UN BON DEBUT
Une classe nommée « Starter », classe de troisième à l’intérieur du Lycée professionnel Guynemer, au centre de Grenoble, laboratoire expérimental depuis 2012, unique en France, en partenariat avec le Rectorat de Grenoble.
Une organisation cyclique de quatre semaines de classe, deux semaines de stage de découverte en milieu professionnel, de nouveau une semaine de classe et vacances, répétée quatre fois dans la période scolaire.
Ces élèves sont dits « décrocheurs » mais l’auteur du film Antoine Gentil, enseignant spécialisé, préfère d’autres nominations telles que :
- les endormis, les rêveurs, les mordillant leur gomme, les -encore au lit le lundi matin- les flâneurs à l’école buissonnière, les hyper-violents,
- les drop-out : sur les bancs, désengagés, décrochés de l’intérieur,
- les drop-in : car obligés d’être là,
- mais aussi les discrets, inadaptés, désengagés, sous-performant, peu intéressés, les dépressifs, avec des troubles du comportement,
- les ados aux conduites antisociales cachées.
En s’appuyant sur des années de pratiques pédagogiques auprès de structures comme l’Aide Sociale à l’Enfance, le milieu carcéral, les ITEP (Institut Thérapeutique, Educatif et Pédagogique) puis sur ce dispositif innovant nommé STARTER, Antoine Gentil nous livre une réflexion argumentée sur un sujet majeur de société : comment rattraper, au sein du système éducatif, les jeunes en difficulté, en rupture, en voie de déscolarisation ?
Le film révèle le désir de l’enseignant/auteur, en lien avec l’équipe éducative, d’éveiller/de réveiller le désir de savoir de ces jeunes, de les « réconcilier » avec l’Ecole.
Dans son métier, dit-il, « on ne sauve personne, on aide et on accompagne.
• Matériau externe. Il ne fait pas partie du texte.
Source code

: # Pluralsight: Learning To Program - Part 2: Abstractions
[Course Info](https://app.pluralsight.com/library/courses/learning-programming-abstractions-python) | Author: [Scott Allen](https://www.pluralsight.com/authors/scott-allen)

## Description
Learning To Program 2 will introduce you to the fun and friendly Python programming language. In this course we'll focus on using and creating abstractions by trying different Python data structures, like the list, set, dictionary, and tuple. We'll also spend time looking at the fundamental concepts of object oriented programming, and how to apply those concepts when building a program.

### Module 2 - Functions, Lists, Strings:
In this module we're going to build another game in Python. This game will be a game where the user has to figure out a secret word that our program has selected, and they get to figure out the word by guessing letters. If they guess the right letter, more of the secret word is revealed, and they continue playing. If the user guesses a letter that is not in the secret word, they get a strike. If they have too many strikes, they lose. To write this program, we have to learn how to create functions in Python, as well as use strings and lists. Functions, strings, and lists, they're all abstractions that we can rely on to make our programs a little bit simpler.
Mais comprendre et expliquer les limites, le cadre, ça compte ».
La soirée fut l'occasion pour le public, attentif et curieux, d'avancer différentes questions portant notamment sur les circonstances et les conditions de mise en œuvre de ce dispositif.
Si Freud avança, en 1937, qu'éduquer faisait partie des trois métiers impossibles, son propos peut s'entendre notamment dans le fait que la dimension de l'idéal porté dans le champ éducatif ne peut que renvoyer l'éducateur à son impuissance.
Ici l'idéal poursuivi par Antoine gentil comporte le souci de nouer chez l'adolescent une nouvelle alliance entre le savoir et l'intime, entre l'universel et le singulier. Cette tâche prend notamment appui sur le lien fort qu'Antoine gentil et son équipe construisent avec chacun(e) de leurs élèves et dont le film montre bien la mise en œuvre.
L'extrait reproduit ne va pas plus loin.